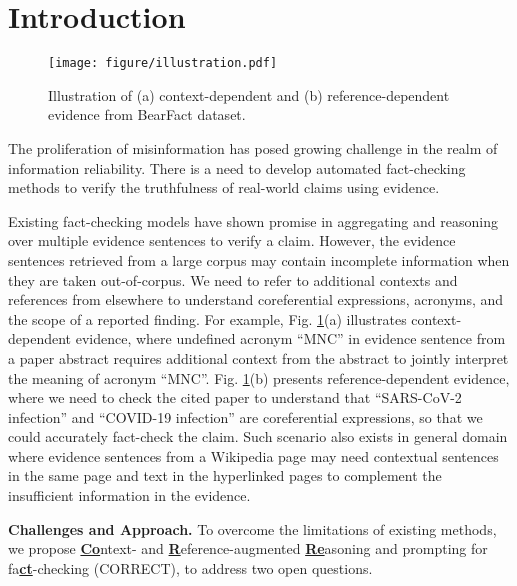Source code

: \section{Introduction}

\begin{figure}[t]
	\centering
	\texttt{[image: figure/illustration.pdf]}
	\caption{Illustration of (a) context-dependent and (b) reference-dependent evidence from BearFact dataset.}
	\label{fig:illustration}
\end{figure}

The proliferation of misinformation has posed growing challenge in the realm of information reliability. There is a need to develop automated fact-checking methods \cite{survey} to verify the truthfulness of real-world claims using evidence.

Existing fact-checking models \cite{gear,kgat} have shown promise in aggregating and reasoning over multiple evidence sentences to verify a claim. However, the evidence sentences retrieved from a large corpus may contain incomplete information when they are taken out-of-corpus. We need to refer to additional contexts and references from elsewhere to understand coreferential expressions, acronyms, and the scope of a reported finding. For example, Fig. \ref{fig:illustration}(a) illustrates context-dependent evidence, where undefined acronym ``MNC'' in evidence sentence from a paper abstract requires additional context from the abstract to jointly interpret the meaning of acronym ``MNC''. Fig. \ref{fig:illustration}(b) presents reference-dependent evidence, where we need to check the cited paper to understand that ``SARS-CoV-2 infection'' and ``COVID-19 infection'' are coreferential expressions, so that we could accurately fact-check the claim. Such scenario also exists in general domain where evidence sentences from a Wikipedia page may need contextual sentences in the same page and text in the hyperlinked pages to complement the insufficient information in the evidence.

\textbf{Challenges and Approach.} To overcome the limitations of existing methods, we propose \ul{\textbf{Co}}ntext- and \ul{\textbf{R}}eference-augmented \ul{\textbf{Re}}asoning and prompting for fa\ul{\textbf{ct}}-checking (CORRECT), to address two open questions.

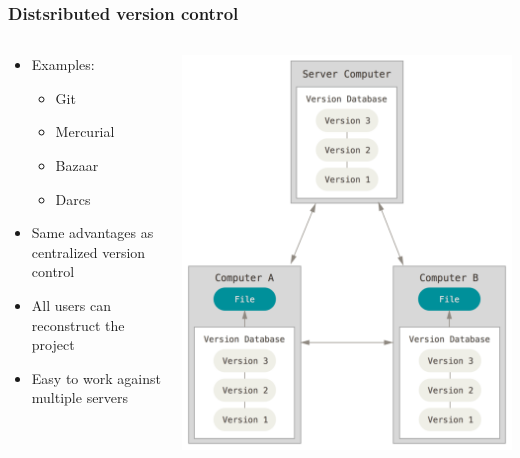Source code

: \begin{frame}
		\frametitle{Distsributed version control}
	\begin{columns}
		\begin{column}{0.5\textwidth}
			\begin{itemize}[<+->]
				\item Examples:
					\begin{itemize}[<+->]
						\item Git
						\item Mercurial
						\item Bazaar
						\item Darcs
					\end{itemize}
				\item Same advantages as centralized version control
				\item All users can reconstruct the project
				\item Easy to work against multiple servers
			\end{itemize}
		\end{column}
		\begin{column}{0.5\textwidth}
			\includegraphics[width=\textwidth]{./pictures/distributed.png}
		\end{column}
	\end{columns}
\end{frame}

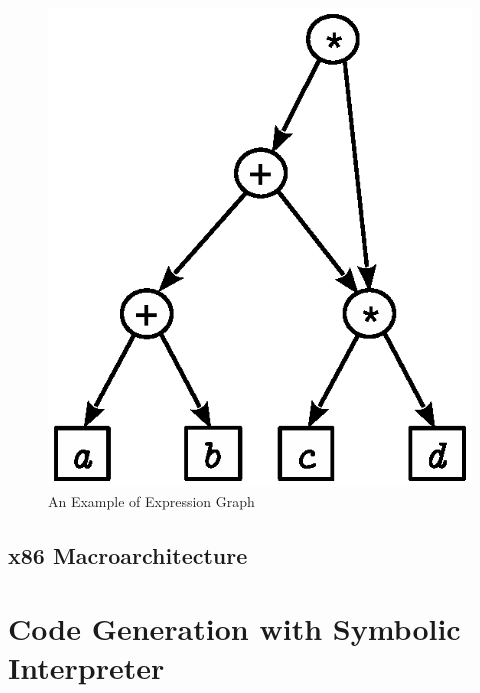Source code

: \begin{figure}[t]
  \centering
  \includegraphics[scale=0.7]{images/06-11.eps}
  \caption{An Example of Expression Graph}
  \label{expression-example}
\end{figure}

\subsection{x86 Macroarchitecture}

\section{Code Generation with Symbolic Interpreter}

\section{}


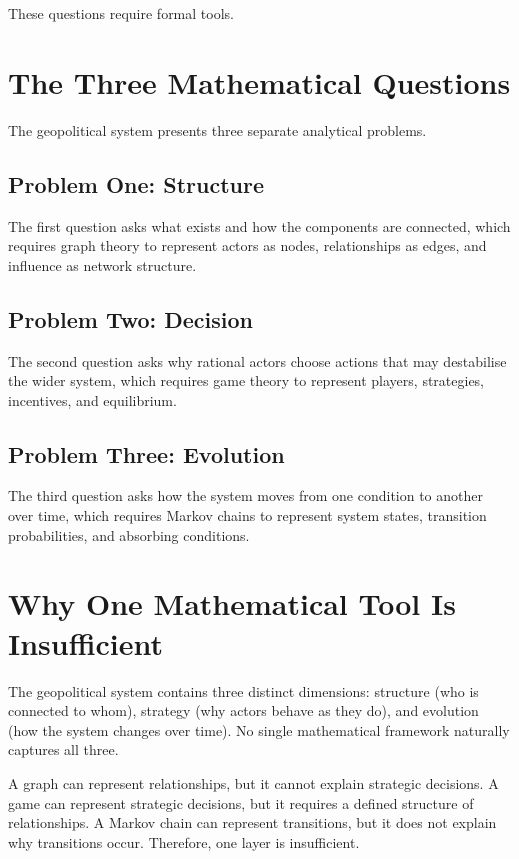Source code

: \documentclass[11pt,openany]{book}
\theoremstyle{plain}
\theoremstyle{definition}
\begin{document}
These questions require formal tools.

\section*{The Three Mathematical Questions}

The geopolitical system presents three separate analytical problems.

\subsection*{Problem One: Structure}

The first question asks what exists and how the components are connected, which requires graph theory to represent actors as nodes, relationships as edges, and influence as network structure.

\subsection*{Problem Two: Decision}

The second question asks why rational actors choose actions that may destabilise the wider system, which requires game theory to represent players, strategies, incentives, and equilibrium.

\subsection*{Problem Three: Evolution}

The third question asks how the system moves from one condition to another over time, which requires Markov chains to represent system states, transition probabilities, and absorbing conditions.

\section*{Why One Mathematical Tool Is Insufficient}

The geopolitical system contains three distinct dimensions: structure (who is connected to whom), strategy (why actors behave as they do), and evolution (how the system changes over time). No single mathematical framework naturally captures all three.

A graph can represent relationships, but it cannot explain strategic decisions. A game can represent strategic decisions, but it requires a defined structure of relationships. A Markov chain can represent transitions, but it does not explain why transitions occur. Therefore, one layer is insufficient.
\end{document}
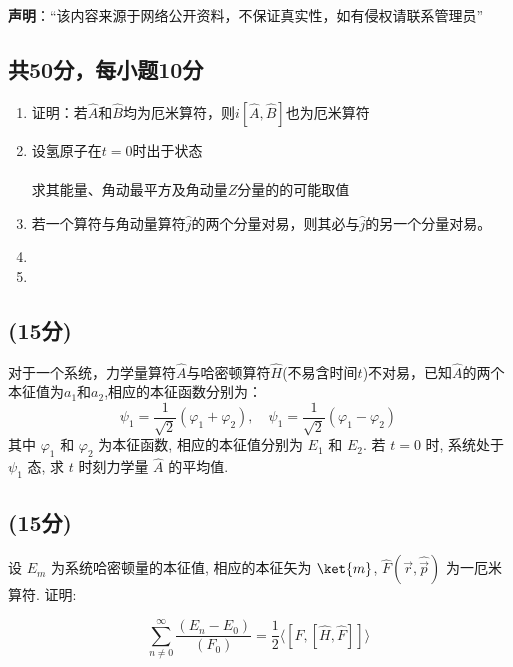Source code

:
\textbf{声明}：“该内容来源于网络公开资料，不保证真实性，如有侵权请联系管理员”

\subsection{共50分，每小题10分}
\begin{enumerate}
\item 证明：若$\hat{A}$和$\hat{B}$均为厄米算符，则$i[\hat{A},\hat{B}]$也为厄米算符
\item 设氢原子在$t=0$时出于状态\\\\
求其能量、角动最平方及角动量$Z$分量的的可能取值
\item 若一个算符与角动量算符$\hat{j}$的两个分量对易，则其必与$\hat{j}$的另一个分量对易。
\item 
\item 
\end{enumerate}
\subsection{(15分)}
对于一个系统，力学量算符$\hat{A}$与哈密顿算符$\hat{H}$(不易含时间$t$)不对易，已知$\hat{A}$的两个本征值为$a_1$和$a_2$,相应的本征函数分别为：
$$\psi_1 = \frac{1}{\sqrt{2}} (\varphi_1 + \varphi_2), \quad \psi_1 = \frac{1}{\sqrt{2}} (\varphi_1 - \varphi_2)~$$
其中 $\varphi_1$ 和 $\varphi_2$ 为本征函数, 相应的本征值分别为 $E_1$ 和 $E_2$. 若 $t = 0$ 时, 系统处于 $\psi_1$ 态, 求 $t$ 时刻力学量 $\hat{A}$ 的平均值.
\subsection{(15分)}
设 $E_m$ 为系统哈密顿量的本征值, 相应的本征矢为 $\ket{m}$, $\hat{F}(\vec{r}, \hat{\vec{p}})$ 为一厄米算符. 证明:

$$\sum^\infty_{n\neq0} \frac{(E_n - E_0)}{(F_0)} = \frac{1}{2} \langle [\hat{F}, [\hat{H}, \hat{F}]] \rangle~$$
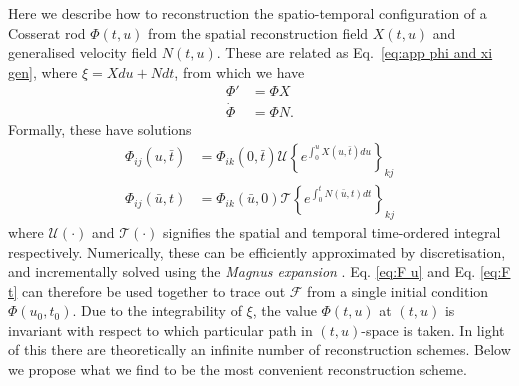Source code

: \documentclass[]{cam-thesis}
\begin{document}
Here we describe how to reconstruction the spatio-temporal configuration of a Cosserat rod $\Phi(t,u)$ from the spatial reconstruction field $X(t,u)$ and generalised velocity field $N(t,u)$. These are related as Eq.~\ref{eq:app phi and xi gen}, where $\xi = X du + N dt$, from which we have
\begin{subequations} 
\begin{align}
\Phi' & =  \Phi X \label{eq:F u} \\
\dot{\Phi} & = \Phi  N \label{eq:F t}.
\end{align}
\end{subequations}
Formally, these have solutions
\begin{subequations} 
\begin{align}
\Phi_{ij}(u, \bar{t}) & = \Phi_{ik}(0, \bar{t}) \mathscr{U} \left\{ e^{ \int_0^u X(u, \bar{t}) du } \right\}_{kj} \\
\Phi_{ij}(\bar{u}, t) & = \Phi_{ik}(\bar{u}, 0) \mathscr{T} \left\{ e^{ \int_0^t N(\bar{u}, t) dt } \right\}_{kj}
\end{align}
\end{subequations}
where $\mathscr{U}(\cdot)$ and $\mathscr{T}(\cdot)$ signifies the spatial and temporal time-ordered integral respectively. Numerically, these can be efficiently approximated by discretisation, and incrementally solved using the \textit{Magnus expansion} \citep{magnusExponentialSolutionDifferential1954}. Eq. \ref{eq:F u} and Eq. \ref{eq:F t}
can therefore be used together to trace out $\mathcal{F}$
from a single initial condition $\Phi(u_{0}, t_{0})$. Due to
the integrability of $\xi$, the value $\Phi(t, u)$ at $(t, u)$ is invariant with respect to which particular path
in $(t, u)$-space is taken. In light of this there are theoretically
an infinite number of reconstruction schemes. Below we propose what
we find to be the most convenient reconstruction scheme.
\end{document}
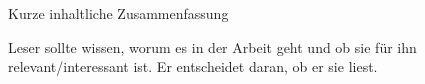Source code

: 
Kurze inhaltliche Zusammenfassung

Leser sollte wissen, worum es in der Arbeit geht und ob sie für ihn relevant/interessant ist. Er entscheidet daran, ob er sie liest.


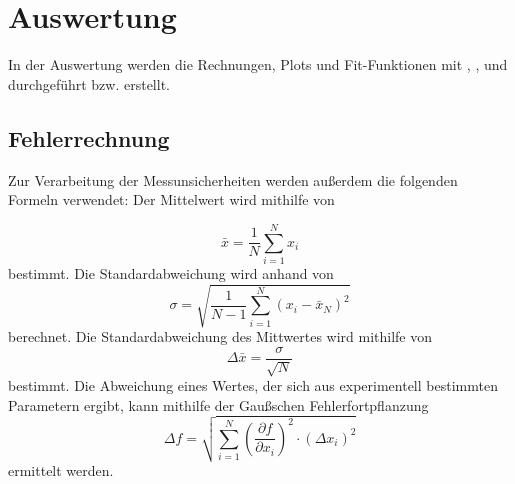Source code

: \section{Auswertung}
\label{sec:Auswertung}
In der Auswertung werden die Rechnungen, Plots und Fit-Funktionen mit \cite{matplotlib}, \cite{numpy}, \cite{scipy} und \cite{uncertainties} durchgeführt bzw. erstellt.
\subsection{Fehlerrechnung}
\label{sec:fehlerrechnung}
Zur Verarbeitung der Messunsicherheiten werden außerdem die folgenden Formeln verwendet: 
Der Mittelwert wird mithilfe von

\begin{equation}
\bar{x} = \frac{1}{N} \sum_{i=1}^{N} x_i
\label{eqn:mittelwert}
\end{equation}
bestimmt.
Die Standardabweichung wird anhand von
\begin{equation}
\sigma = \sqrt{\frac{1}{N - 1} \sum_{i=1}^{N} \left( x_i - \bar{x}_N \right)^2}
\label{eqn:standardabweichung}
\end{equation}
berechnet.
Die Standardabweichung des Mittwertes wird mithilfe von 
\begin{equation}
\Delta \bar{x} = \frac{\sigma}{\sqrt{N}}
\label{eqn:standardmittelwert}
\end{equation}
bestimmt.
Die Abweichung eines Wertes, der sich aus experimentell bestimmten Parametern ergibt, kann mithilfe der Gaußschen Fehlerfortpflanzung 
\begin{equation}
\Delta f = \sqrt{\sum_{i=1}^{N} \left( \frac{\partial f}{\partial x_i} \right)^2 \cdot (\Delta x_i)^2}
\label{eqn:fehlerfortpflanzung}
\end{equation}
ermittelt werden.
\FloatBarrier
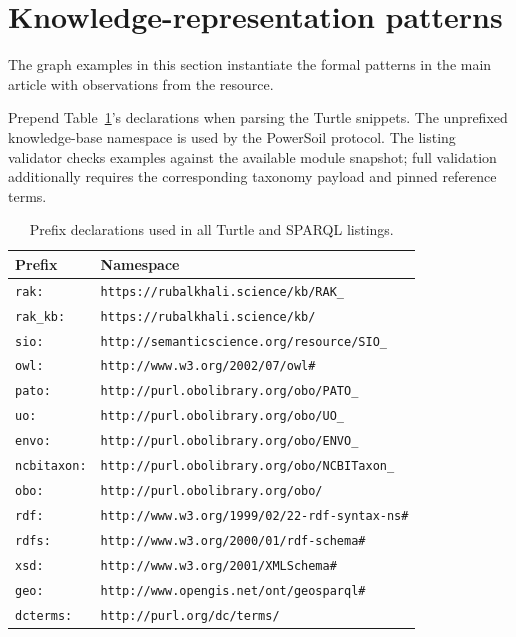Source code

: \section{Knowledge-representation patterns}\label{supp:kr}

The graph examples in this section instantiate the formal patterns
in the main article with observations from the resource.

Prepend Table~\ref{tab:supp_prefixes}'s declarations when parsing the
Turtle snippets. The unprefixed knowledge-base namespace is used by
the PowerSoil protocol. The listing validator checks examples against
the available module snapshot; full validation additionally requires
the corresponding taxonomy payload and pinned reference terms.

\begin{table}[h]
\centering
\caption{Prefix declarations used in all Turtle and SPARQL listings.}
\label{tab:supp_prefixes}
\small
\begin{tabular}{ll}
\toprule
\textbf{Prefix} & \textbf{Namespace} \\
\midrule
\texttt{rak:}      & \texttt{https://rubalkhali.science/kb/RAK\_} \\
\texttt{rak\_kb:}  & \texttt{https://rubalkhali.science/kb/} \\
\texttt{sio:}      & \texttt{http://semanticscience.org/resource/SIO\_} \\
\texttt{owl:}      & \texttt{http://www.w3.org/2002/07/owl\#} \\
\texttt{pato:}     & \texttt{http://purl.obolibrary.org/obo/PATO\_} \\
\texttt{uo:}       & \texttt{http://purl.obolibrary.org/obo/UO\_} \\
\texttt{envo:}     & \texttt{http://purl.obolibrary.org/obo/ENVO\_} \\
\texttt{ncbitaxon:}& \texttt{http://purl.obolibrary.org/obo/NCBITaxon\_} \\
\texttt{obo:}      & \texttt{http://purl.obolibrary.org/obo/} \\
\texttt{rdf:}      & \texttt{http://www.w3.org/1999/02/22-rdf-syntax-ns\#} \\
\texttt{rdfs:}     & \texttt{http://www.w3.org/2000/01/rdf-schema\#} \\
\texttt{xsd:}      & \texttt{http://www.w3.org/2001/XMLSchema\#} \\
\texttt{geo:}      & \texttt{http://www.opengis.net/ont/geosparql\#} \\
\texttt{dcterms:}  & \texttt{http://purl.org/dc/terms/} \\
\bottomrule
\end{tabular}
\end{table}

- WHAT TO PRODUCE
Each line containing the word "using" needs to be copied from the data above.

- TASK RESULT
The proliferation of misinformation has posed growing challenge in the realm of information reliability. There is a need to develop automated fact-checking methods \cite{survey} to verify the truthfulness of real-world claims using evidence.
where $\mathscr{U}(\cdot)$ and $\mathscr{T}(\cdot)$ signifies the spatial and temporal time-ordered integral respectively. Numerically, these can be efficiently approximated by discretisation, and incrementally solved using the \textit{Magnus expansion} \citep{magnusExponentialSolutionDifferential1954}. Eq. \ref{eq:F u} and Eq. \ref{eq:F t}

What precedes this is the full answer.